La sofisticación que hemos desarrollado va muy en relación con la pauta que dicta un nuevo organismo creado ex profeso tras aquellos sucesos de la Madrugada del año 2000, que es el Cecop. Es el nuevo rito y la regla de este milenio que estrenamos corriendo, huyendo de un fantasma que ha aparecido a la misma hora, en los mismos sitios, obligándonos a estar alerta en nuestra noche más emblemática.
Y, al mismo tiempo que la Semana Santa ha perfeccionado sus engranajes más sensibles, ha vivido en estos 25 años una desproporción numérica de participantes que ha contribuido a calibrarla hasta la extenuación. Todo está cronometrado en una sincronía imperfecta porque aquí no hay (o debería haber) más ciencia que la devoción y la fe. Un carisma que también se ha desvirtuado en favor de la espectacularización. Las cuadrillas y las bandas, las petaladas y los gritos... Todo forma parte ya del paisaje habitual de cada día, tan preparado que a veces suena a artificial. Todo va al compás de un metrónomo que nos ha marcado el son de cómo esperamos la Semana Santa.
Hoy salimos a consumir los pasos, no a ver cofradías. Y hay quien sale a ver un determinado paso por lo que lleva debajo o lo que va detrás. O por cómo va vestida la imagen. Porque el hecho religioso ha quedado reducido a tertulias que destripan la estética de una Virgen o si un Cristo debe ir con túnica bordada o sin ella. Ninguno estamos libres de pecado a la hora de rallarnos en la superficialidad de la fiesta.

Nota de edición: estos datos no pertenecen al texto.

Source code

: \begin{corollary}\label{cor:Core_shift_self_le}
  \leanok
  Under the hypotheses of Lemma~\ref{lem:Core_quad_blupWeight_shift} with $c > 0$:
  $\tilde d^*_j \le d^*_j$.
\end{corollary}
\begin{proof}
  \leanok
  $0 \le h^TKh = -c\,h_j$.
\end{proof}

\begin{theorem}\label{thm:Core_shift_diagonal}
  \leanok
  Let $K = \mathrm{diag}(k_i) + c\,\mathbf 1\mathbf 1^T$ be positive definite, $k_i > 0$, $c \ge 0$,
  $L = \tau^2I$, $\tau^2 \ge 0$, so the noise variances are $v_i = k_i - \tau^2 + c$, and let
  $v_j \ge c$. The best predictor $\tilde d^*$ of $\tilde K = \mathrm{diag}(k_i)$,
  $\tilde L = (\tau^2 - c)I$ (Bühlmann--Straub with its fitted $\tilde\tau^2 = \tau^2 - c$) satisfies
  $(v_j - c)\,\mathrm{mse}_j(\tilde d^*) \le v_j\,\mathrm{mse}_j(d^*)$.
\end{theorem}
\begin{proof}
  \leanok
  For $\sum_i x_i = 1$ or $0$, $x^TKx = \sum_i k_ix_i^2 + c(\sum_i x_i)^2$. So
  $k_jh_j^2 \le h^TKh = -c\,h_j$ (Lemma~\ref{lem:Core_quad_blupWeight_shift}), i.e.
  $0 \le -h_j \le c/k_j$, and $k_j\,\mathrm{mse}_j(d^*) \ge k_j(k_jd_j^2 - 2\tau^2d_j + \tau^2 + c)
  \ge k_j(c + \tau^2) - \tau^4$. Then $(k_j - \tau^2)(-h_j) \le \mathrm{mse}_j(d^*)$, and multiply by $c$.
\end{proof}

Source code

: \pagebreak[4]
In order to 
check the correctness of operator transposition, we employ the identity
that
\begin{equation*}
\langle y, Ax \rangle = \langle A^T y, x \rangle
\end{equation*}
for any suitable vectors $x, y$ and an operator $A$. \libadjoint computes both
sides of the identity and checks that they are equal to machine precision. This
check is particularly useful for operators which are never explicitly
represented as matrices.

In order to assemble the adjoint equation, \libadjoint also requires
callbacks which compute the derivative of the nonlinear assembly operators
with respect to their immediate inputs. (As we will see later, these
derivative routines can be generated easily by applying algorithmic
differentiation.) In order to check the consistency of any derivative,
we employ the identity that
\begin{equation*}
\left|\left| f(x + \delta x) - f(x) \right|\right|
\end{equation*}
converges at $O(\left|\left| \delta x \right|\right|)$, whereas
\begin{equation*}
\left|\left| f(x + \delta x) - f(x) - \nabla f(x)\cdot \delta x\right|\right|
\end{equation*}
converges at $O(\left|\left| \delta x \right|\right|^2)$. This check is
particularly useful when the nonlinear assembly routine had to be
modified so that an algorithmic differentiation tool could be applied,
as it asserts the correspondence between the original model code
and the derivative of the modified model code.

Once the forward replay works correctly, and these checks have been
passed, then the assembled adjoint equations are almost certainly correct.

Hoy, en este purgatorio que es la Cuaresma, y a las puertas de la Semana Santa del primer cuarto de siglo, podemos decir en alto cómo hemos cambiado. Veinticinco años después, todo es distinto. Salvo Ella, que igual que ayer permanece. Dicen que por abril, volverá a cumplir 19 años, como cuando estrenamos el milenio de la mano del poeta.